**DATA EXCERPTS**
========================

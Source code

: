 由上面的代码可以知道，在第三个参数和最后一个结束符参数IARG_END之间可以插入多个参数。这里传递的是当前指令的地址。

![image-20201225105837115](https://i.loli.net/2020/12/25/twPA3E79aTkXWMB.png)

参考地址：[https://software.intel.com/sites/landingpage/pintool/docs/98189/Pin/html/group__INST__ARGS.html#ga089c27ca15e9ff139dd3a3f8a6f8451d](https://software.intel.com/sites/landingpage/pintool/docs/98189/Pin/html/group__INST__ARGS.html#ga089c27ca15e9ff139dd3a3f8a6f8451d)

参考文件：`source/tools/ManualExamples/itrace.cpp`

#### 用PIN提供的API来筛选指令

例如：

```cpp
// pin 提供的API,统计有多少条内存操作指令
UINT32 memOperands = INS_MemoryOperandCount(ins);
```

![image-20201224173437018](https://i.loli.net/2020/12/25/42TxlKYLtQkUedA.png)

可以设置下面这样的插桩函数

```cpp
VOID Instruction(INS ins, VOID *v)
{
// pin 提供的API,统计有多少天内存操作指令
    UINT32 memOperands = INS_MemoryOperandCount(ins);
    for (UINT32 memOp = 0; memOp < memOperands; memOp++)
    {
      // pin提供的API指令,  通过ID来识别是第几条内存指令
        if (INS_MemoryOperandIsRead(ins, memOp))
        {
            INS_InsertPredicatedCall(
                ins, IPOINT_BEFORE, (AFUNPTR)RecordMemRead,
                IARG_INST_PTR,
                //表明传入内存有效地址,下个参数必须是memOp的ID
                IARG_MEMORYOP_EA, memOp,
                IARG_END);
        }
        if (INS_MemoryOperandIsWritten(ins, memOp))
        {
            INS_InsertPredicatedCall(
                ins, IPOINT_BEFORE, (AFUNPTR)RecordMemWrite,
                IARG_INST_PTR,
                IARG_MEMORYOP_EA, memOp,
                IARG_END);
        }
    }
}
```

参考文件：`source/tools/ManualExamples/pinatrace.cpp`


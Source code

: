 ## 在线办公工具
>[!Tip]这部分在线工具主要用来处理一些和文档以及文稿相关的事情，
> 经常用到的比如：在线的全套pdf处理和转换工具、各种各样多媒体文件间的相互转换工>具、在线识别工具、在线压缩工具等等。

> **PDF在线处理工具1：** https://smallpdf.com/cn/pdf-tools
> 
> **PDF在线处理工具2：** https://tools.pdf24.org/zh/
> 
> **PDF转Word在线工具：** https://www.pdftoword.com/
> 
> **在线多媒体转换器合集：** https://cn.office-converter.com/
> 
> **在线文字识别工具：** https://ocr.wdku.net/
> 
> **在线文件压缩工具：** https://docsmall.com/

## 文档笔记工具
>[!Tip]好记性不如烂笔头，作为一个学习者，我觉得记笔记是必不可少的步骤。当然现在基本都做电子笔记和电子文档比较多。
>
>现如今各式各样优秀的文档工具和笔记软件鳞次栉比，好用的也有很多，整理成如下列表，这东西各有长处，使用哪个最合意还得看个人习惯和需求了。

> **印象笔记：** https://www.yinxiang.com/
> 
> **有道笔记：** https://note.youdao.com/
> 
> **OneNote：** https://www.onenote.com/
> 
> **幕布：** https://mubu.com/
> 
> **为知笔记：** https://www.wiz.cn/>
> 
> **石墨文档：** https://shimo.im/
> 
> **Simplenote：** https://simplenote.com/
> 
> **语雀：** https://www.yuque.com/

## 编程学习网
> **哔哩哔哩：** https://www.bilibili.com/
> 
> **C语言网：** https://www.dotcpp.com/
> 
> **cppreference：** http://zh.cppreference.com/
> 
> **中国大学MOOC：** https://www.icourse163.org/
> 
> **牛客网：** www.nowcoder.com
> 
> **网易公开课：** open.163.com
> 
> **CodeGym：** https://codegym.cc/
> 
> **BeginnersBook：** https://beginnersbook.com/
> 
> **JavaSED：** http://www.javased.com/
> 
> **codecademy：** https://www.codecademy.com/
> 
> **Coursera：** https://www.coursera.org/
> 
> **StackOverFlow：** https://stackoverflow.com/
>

========================

**EXERCISE DETAILS**
Extract all the entries word for word.

**SOLVED PROBLEM**
Source code

: 由上面的代码可以知道，在第三个参数和最后一个结束符参数IARG_END之间可以插入多个参数。这里传递的是当前指令的地址。

![image-20201225105837115](https://i.loli.net/2020/12/25/twPA3E79aTkXWMB.png)

参考地址：[https://software.intel.com/sites/landingpage/pintool/docs/98189/Pin/html/group__INST__ARGS.html#ga089c27ca15e9ff139dd3a3f8a6f8451d](https://software.intel.com/sites/landingpage/pintool/docs/98189/Pin/html/group__INST__ARGS.html#ga089c27ca15e9ff139dd3a3f8a6f8451d)

参考文件：`source/tools/ManualExamples/itrace.cpp`

#### 用PIN提供的API来筛选指令

例如：

```cpp
// pin 提供的API,统计有多少条内存操作指令
UINT32 memOperands = INS_MemoryOperandCount(ins);
```

![image-20201224173437018](https://i.loli.net/2020/12/25/42TxlKYLtQkUedA.png)

可以设置下面这样的插桩函数

```cpp
VOID Instruction(INS ins, VOID *v)
{
// pin 提供的API,统计有多少天内存操作指令
    UINT32 memOperands = INS_MemoryOperandCount(ins);
    for (UINT32 memOp = 0; memOp < memOperands; memOp++)
    {
      // pin提供的API指令,  通过ID来识别是第几条内存指令
        if (INS_MemoryOperandIsRead(ins, memOp))
        {
            INS_InsertPredicatedCall(
                ins, IPOINT_BEFORE, (AFUNPTR)RecordMemRead,
                IARG_INST_PTR,
                //表明传入内存有效地址,下个参数必须是memOp的ID
                IARG_MEMORYOP_EA, memOp,
                IARG_END);
        }
        if (INS_MemoryOperandIsWritten(ins, memOp))
        {
            INS_InsertPredicatedCall(
                ins, IPOINT_BEFORE, (AFUNPTR)RecordMemWrite,
                IARG_INST_PTR,
                IARG_MEMORYOP_EA, memOp,
                IARG_END);
        }
    }
}
```

参考文件：`source/tools/ManualExamples/pinatrace.cpp`


Source code

: ## 在线办公工具
>[!Tip]这部分在线工具主要用来处理一些和文档以及文稿相关的事情，
> 经常用到的比如：在线的全套pdf处理和转换工具、各种各样多媒体文件间的相互转换工>具、在线识别工具、在线压缩工具等等。

> **PDF在线处理工具1：** https://smallpdf.com/cn/pdf-tools
> 
> **PDF在线处理工具2：** https://tools.pdf24.org/zh/
> 
> **PDF转Word在线工具：** https://www.pdftoword.com/
> 
> **在线多媒体转换器合集：** https://cn.office-converter.com/
> 
> **在线文字识别工具：** https://ocr.wdku.net/
> 
> **在线文件压缩工具：** https://docsmall.com/

## 文档笔记工具
>[!Tip]好记性不如烂笔头，作为一个学习者，我觉得记笔记是必不可少的步骤。当然现在基本都做电子笔记和电子文档比较多。
>
>现如今各式各样优秀的文档工具和笔记软件鳞次栉比，好用的也有很多，整理成如下列表，这东西各有长处，使用哪个最合意还得看个人习惯和需求了。

> **印象笔记：** https://www.yinxiang.com/
> 
> **有道笔记：** https://note.youdao.com/
> 
> **OneNote：** https://www.onenote.com/
> 
> **幕布：** https://mubu.com/
> 
> **为知笔记：** https://www.wiz.cn/>
> 
> **石墨文档：** https://shimo.im/
> 
> **Simplenote：** https://simplenote.com/
> 
> **语雀：** https://www.yuque.com/

## 编程学习网
> **哔哩哔哩：** https://www.bilibili.com/
> 
> **C语言网：** https://www.dotcpp.com/
> 
> **cppreference：** http://zh.cppreference.com/
> 
> **中国大学MOOC：** https://www.icourse163.org/
> 
> **牛客网：** www.nowcoder.com
> 
> **网易公开课：** open.163.com
> 
> **CodeGym：** https://codegym.cc/
> 
> **BeginnersBook：** https://beginnersbook.com/
> 
> **JavaSED：** http://www.javased.com/
> 
> **codecademy：** https://www.codecademy.com/
> 
> **Coursera：** https://www.coursera.org/
> 
> **StackOverFlow：** https://stackoverflow.com/
>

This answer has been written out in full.